Elon Musk has said he’s open to the idea of buying the collapsed Silicon Valley Bank and turning it into a digital bank. His remark came after US regulators pulled the plug on Silicon Valley Bank (SVB) on Friday.
Min-Liang Tan, co-founder and CEO of Razer, tweeted “I think Twitter should buy SVB and become a digital bank.”
“I'm open to the idea,” Musk tweeted in response. The billionaire entrepreneur had last year acquired Twitter in a $44 billion deal.

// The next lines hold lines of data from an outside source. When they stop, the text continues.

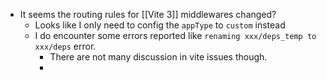 - It seems the routing rules for [[Vite 3]] middlewares changed?
	- Looks like I only need to config the `appType` to `custom` instead
	- I do encounter some errors reported like `renaming xxx/deps_temp to xxx/deps` error.
		- There are not many discussion in vite issues though.
		-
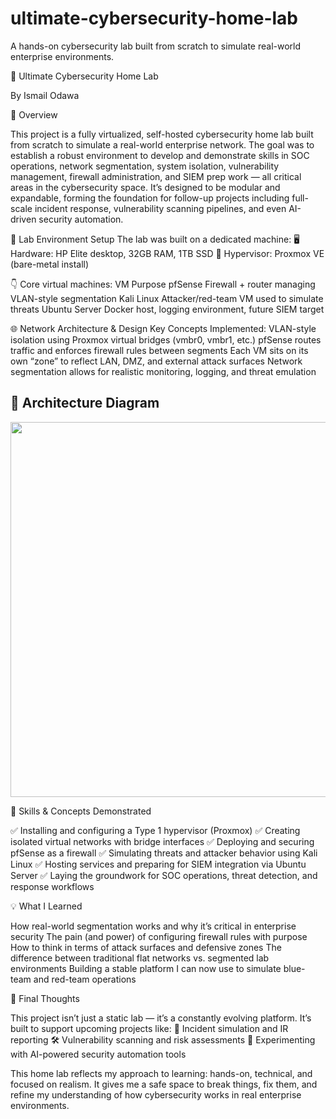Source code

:# ultimate-cybersecurity-home-lab
A hands-on cybersecurity lab built from scratch to simulate real-world enterprise environments.

🧠 Ultimate Cybersecurity Home Lab

 By Ismail Odawa

 📌 Overview

This project is a fully virtualized, self-hosted cybersecurity home lab built from scratch to simulate a real-world enterprise network. The goal was to establish a robust environment to develop and demonstrate skills in SOC operations, network segmentation, system isolation, vulnerability management, firewall administration, and SIEM prep work — all critical areas in the cybersecurity space.
It’s designed to be modular and expandable, forming the foundation for follow-up projects including full-scale incident response, vulnerability scanning pipelines, and even AI-driven security automation.

🧰 Lab Environment Setup
The lab was built on a dedicated machine:
🖥️ Hardware: HP Elite desktop, 32GB RAM, 1TB SSD
🧩 Hypervisor: Proxmox VE (bare-metal install)

👇 Core virtual machines:
VM	Purpose
pfSense	Firewall + router managing VLAN-style segmentation
Kali Linux	Attacker/red-team VM used to simulate threats
Ubuntu Server	Docker host, logging environment, future SIEM target

🌐 Network Architecture & Design
Key Concepts Implemented:
VLAN-style isolation using Proxmox virtual bridges (vmbr0, vmbr1, etc.)
pfSense routes traffic and enforces firewall rules between segments
Each VM sits on its own “zone” to reflect LAN, DMZ, and external attack surfaces
Network segmentation allows for realistic monitoring, logging, and threat emulation

## 🧱 Architecture Diagram

<img src="https://github.com/user-attachments/assets/2ab76769-3ce7-4b9f-93ab-30a1e512c746" width="600"/>

🧠 Skills & Concepts Demonstrated

✅ Installing and configuring a Type 1 hypervisor (Proxmox)
✅ Creating isolated virtual networks with bridge interfaces
✅ Deploying and securing pfSense as a firewall
✅ Simulating threats and attacker behavior using Kali Linux
✅ Hosting services and preparing for SIEM integration via Ubuntu Server
✅ Laying the groundwork for SOC operations, threat detection, and response workflows

💡 What I Learned

How real-world segmentation works and why it’s critical in enterprise security
The pain (and power) of configuring firewall rules with purpose
How to think in terms of attack surfaces and defensive zones
The difference between traditional flat networks vs. segmented lab environments
Building a stable platform I can now use to simulate blue-team and red-team operations


📎 Final Thoughts

This project isn’t just a static lab — it’s a constantly evolving platform. It’s built to support upcoming projects like:
📂 Incident simulation and IR reporting
🛠️ Vulnerability scanning and risk assessments
🤖 Experimenting with AI-powered security automation tools

This home lab reflects my approach to learning: hands-on, technical, and focused on realism. It gives me a safe space to break things, fix them, and refine my understanding of how cybersecurity works in real enterprise environments.
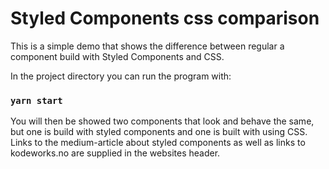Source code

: # Styled Components css comparison

This is a simple demo that shows the difference between regular a component build with Styled Components and CSS.

In the project directory you can run the program with:

### `yarn start`

You will then be showed two components that look and behave the same, but one is build with styled components and one is built with using CSS. Links to the medium-article about styled components as well as links to kodeworks.no are supplied in the websites header. 
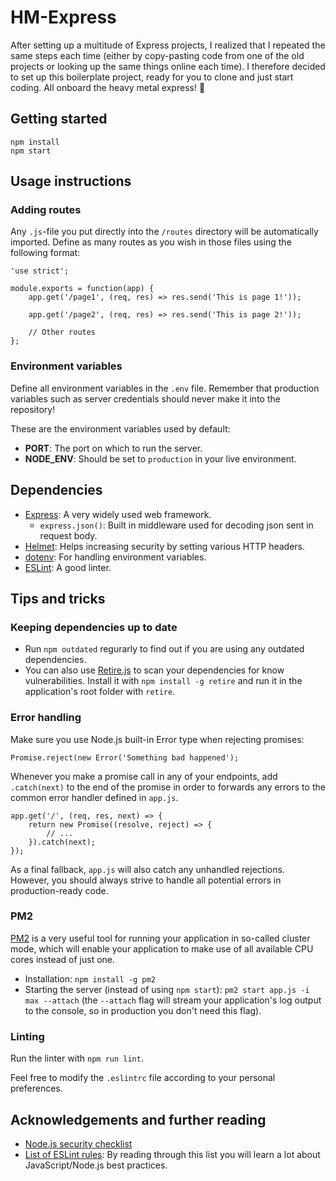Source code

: # HM-Express
After setting up a multitude of Express projects, I realized that I repeated the same steps each time (either by copy-pasting code from one of the old projects or looking up the same things online each time). I therefore decided to set up this boilerplate project, ready for you to clone and just start coding. All onboard the heavy metal express! :steam_locomotive:
## Getting started
    npm install 
    npm start
    
## Usage instructions

### Adding routes
Any `.js`-file you put directly into the `/routes` directory will be automatically imported. Define as many routes as you wish in those files using the following format:

    'use strict';
    
    module.exports = function(app) {
        app.get('/page1', (req, res) => res.send('This is page 1!'));
        
        app.get('/page2', (req, res) => res.send('This is page 2!'));
        
        // Other routes
    };

### Environment variables
Define all environment variables in the `.env` file. Remember that production variables such as server credentials should never make it into the repository!

These are the environment variables used by default:  
* **PORT**: The port on which to run the server.  
* **NODE_ENV**: Should be set to `production` in your live environment.  
    
## Dependencies
* [Express](https://expressjs.com/): A very widely used web framework.
  * `express.json()`: Built in middleware used for decoding json sent in request body.
* [Helmet](https://github.com/helmetjs/helmet): Helps increasing security by setting various HTTP headers.
* [dotenv](https://github.com/motdotla/dotenv): For handling environment variables.
* [ESLint](https://eslint.org/): A good linter.

## Tips and tricks
### Keeping dependencies up to date
* Run `npm outdated` regurarly to find out if you are using any outdated dependencies.
* You can also use [Retire.js](https://github.com/RetireJS/retire.js/) to scan your dependencies for know vulnerabilities. Install it with `npm install -g retire` and run it in the application's root folder with `retire`.

### Error handling
Make sure you use Node.js built-in Error type when rejecting promises:  

    Promise.reject(new Error('Something bad happened');

Whenever you make a promise call in any of your endpoints, add `.catch(next)` to the end of the promise in order to forwards any errors to the common error handler defined in `app.js`.

    app.get('/', (req, res, next) => {
        return new Promise((resolve, reject) => {
            // ...
        }).catch(next);
    });

As a final fallback, `app.js` will also catch any unhandled rejections. However, you should always strive to handle all potential errors in production-ready code.

### PM2
[PM2](http://pm2.keymetrics.io/) is a very useful tool for running your application in so-called cluster mode, which will enable your application to make use of all available CPU cores instead of just one.
* Installation: `npm install -g pm2`
* Starting the server (instead of using `npm start`): `pm2 start app.js -i max --attach` (the `--attach` flag will stream your application's log output to the console, so in production you don't need this flag).

### Linting
Run the linter with `npm run lint`.

Feel free to modify the `.eslintrc` file according to your personal preferences.

## Acknowledgements and further reading
* [Node.js security checklist](https://blog.risingstack.com/node-js-security-checklist/)
* [List of ESLint rules](https://eslint.org/docs/rules/): By reading through this list you will learn a lot about JavaScript/Node.js best practices.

He had then floated the idea of bringing payments to the microblogging platform as the first step towards making Twitter an 'everything app.'
Musk's remarks on the SVB crisis, coupled with his earlier interest in creating a payments platform on Twitter, has raised speculation that his tweet may have been in earnest.
Little known to the general public, SVB specialized in financing start-ups and had become the 16th largest US bank by assets: at the end of 2022, it had $209 billion in assets and approximately $175.4 billion in deposits. On Friday, March 10, the bank was shut down by US regulators and its assets were seized.
Its demise represents not only the largest bank failure since Washington Mutual in 2008, but also the second largest failure ever for a retail bank in the United States.
The surprisingly rapid collapse of Silicon Valley Bank has left markets rattled. SVB's problems were sparked by customer withdrawals that led the company to liquidate securities positions whose values had plummeted due to the Federal Reserve's interest rate hikes.
The quick jump in interest rates meant that securities they had bought were selling for significantly less.